-- PROMPT --
In the records that follow, find the line with "Then $n+t=m^2$ is square, while"; from there, retype every line exactly through the line with "retention and commitment vanish.", which also belongs to the answer.

-- PROVIDED RECORDS --
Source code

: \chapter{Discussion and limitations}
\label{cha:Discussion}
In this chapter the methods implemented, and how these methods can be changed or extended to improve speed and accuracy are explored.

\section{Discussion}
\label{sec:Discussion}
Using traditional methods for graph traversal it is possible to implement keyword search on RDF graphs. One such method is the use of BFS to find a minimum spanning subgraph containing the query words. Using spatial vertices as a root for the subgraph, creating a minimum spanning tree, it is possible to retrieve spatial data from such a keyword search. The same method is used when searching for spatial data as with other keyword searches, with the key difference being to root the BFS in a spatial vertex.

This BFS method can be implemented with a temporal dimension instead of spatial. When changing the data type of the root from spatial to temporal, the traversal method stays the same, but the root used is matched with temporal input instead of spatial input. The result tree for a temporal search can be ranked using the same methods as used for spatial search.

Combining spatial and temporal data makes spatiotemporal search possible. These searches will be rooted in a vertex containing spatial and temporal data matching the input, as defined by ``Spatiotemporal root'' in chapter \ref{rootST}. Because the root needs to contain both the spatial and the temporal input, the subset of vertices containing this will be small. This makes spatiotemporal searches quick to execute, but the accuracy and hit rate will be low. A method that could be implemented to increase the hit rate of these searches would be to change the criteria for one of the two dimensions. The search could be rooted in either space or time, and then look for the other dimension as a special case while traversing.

==

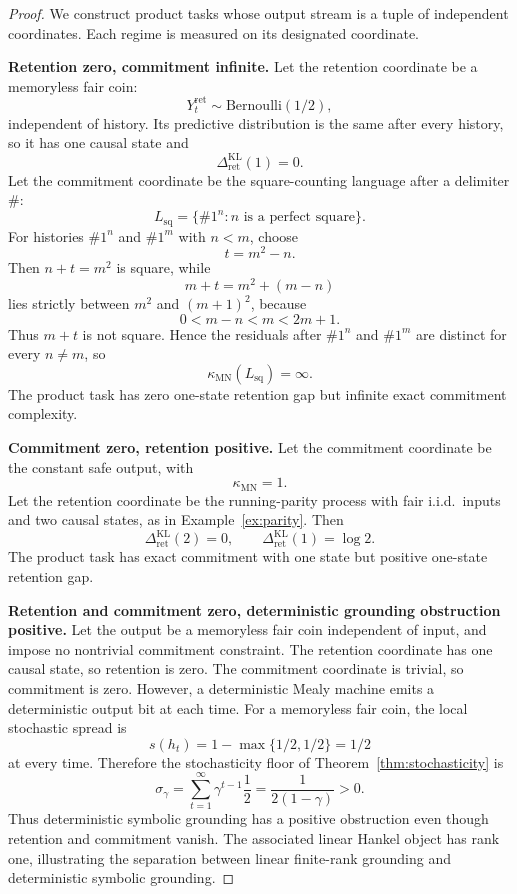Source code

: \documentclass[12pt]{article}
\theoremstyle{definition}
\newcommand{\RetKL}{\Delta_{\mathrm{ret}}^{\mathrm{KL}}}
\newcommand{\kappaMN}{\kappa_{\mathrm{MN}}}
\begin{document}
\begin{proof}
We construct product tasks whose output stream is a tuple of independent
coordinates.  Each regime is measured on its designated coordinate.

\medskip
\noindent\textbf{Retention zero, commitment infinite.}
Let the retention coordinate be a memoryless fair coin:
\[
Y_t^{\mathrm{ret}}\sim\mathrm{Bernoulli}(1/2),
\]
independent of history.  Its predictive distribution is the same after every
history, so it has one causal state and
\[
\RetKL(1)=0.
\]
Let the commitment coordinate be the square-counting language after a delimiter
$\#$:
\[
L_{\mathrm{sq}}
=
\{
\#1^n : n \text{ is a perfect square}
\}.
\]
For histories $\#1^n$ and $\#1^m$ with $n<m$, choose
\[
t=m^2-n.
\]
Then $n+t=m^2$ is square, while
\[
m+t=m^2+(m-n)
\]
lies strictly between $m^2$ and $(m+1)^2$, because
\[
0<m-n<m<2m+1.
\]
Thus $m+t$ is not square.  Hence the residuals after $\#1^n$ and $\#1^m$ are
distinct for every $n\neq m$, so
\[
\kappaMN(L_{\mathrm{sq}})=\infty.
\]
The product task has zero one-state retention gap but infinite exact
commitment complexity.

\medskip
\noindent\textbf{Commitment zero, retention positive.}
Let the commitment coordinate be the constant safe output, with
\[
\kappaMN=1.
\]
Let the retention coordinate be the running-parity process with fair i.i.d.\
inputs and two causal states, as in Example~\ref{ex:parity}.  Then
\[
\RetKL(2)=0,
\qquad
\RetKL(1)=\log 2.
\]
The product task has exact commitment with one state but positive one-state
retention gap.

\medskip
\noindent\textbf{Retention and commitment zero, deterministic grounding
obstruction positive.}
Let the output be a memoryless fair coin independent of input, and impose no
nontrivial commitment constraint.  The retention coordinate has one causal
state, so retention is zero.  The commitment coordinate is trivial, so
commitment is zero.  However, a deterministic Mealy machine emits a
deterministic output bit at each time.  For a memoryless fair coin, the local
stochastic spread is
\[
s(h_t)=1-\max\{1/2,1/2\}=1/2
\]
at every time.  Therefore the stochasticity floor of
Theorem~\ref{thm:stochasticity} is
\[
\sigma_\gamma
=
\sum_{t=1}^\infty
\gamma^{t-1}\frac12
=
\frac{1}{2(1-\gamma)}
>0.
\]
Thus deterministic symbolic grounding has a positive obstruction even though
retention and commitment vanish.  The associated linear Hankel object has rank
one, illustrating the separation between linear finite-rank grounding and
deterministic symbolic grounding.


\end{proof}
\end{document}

-- COMPLETED EXERCISE --
Then $n+t=m^2$ is square, while
\[
m+t=m^2+(m-n)
\]
lies strictly between $m^2$ and $(m+1)^2$, because
\[
0<m-n<m<2m+1.
\]
Thus $m+t$ is not square.  Hence the residuals after $\#1^n$ and $\#1^m$ are
distinct for every $n\neq m$, so
\[
\kappaMN(L_{\mathrm{sq}})=\infty.
\]
The product task has zero one-state retention gap but infinite exact
commitment complexity.

\medskip
\noindent\textbf{Commitment zero, retention positive.}
Let the commitment coordinate be the constant safe output, with
\[
\kappaMN=1.
\]
Let the retention coordinate be the running-parity process with fair i.i.d.\
inputs and two causal states, as in Example~\ref{ex:parity}.  Then
\[
\RetKL(2)=0,
\qquad
\RetKL(1)=\log 2.
\]
The product task has exact commitment with one state but positive one-state
retention gap.

\medskip
\noindent\textbf{Retention and commitment zero, deterministic grounding
obstruction positive.}
Let the output be a memoryless fair coin independent of input, and impose no
nontrivial commitment constraint.  The retention coordinate has one causal
state, so retention is zero.  The commitment coordinate is trivial, so
commitment is zero.  However, a deterministic Mealy machine emits a
deterministic output bit at each time.  For a memoryless fair coin, the local
stochastic spread is
\[
s(h_t)=1-\max\{1/2,1/2\}=1/2
\]
at every time.  Therefore the stochasticity floor of
Theorem~\ref{thm:stochasticity} is
\[
\sigma_\gamma
=
\sum_{t=1}^\infty
\gamma^{t-1}\frac12
=
\frac{1}{2(1-\gamma)}
>0.
\]
Thus deterministic symbolic grounding has a positive obstruction even though
retention and commitment vanish.  The associated linear Hankel object has rank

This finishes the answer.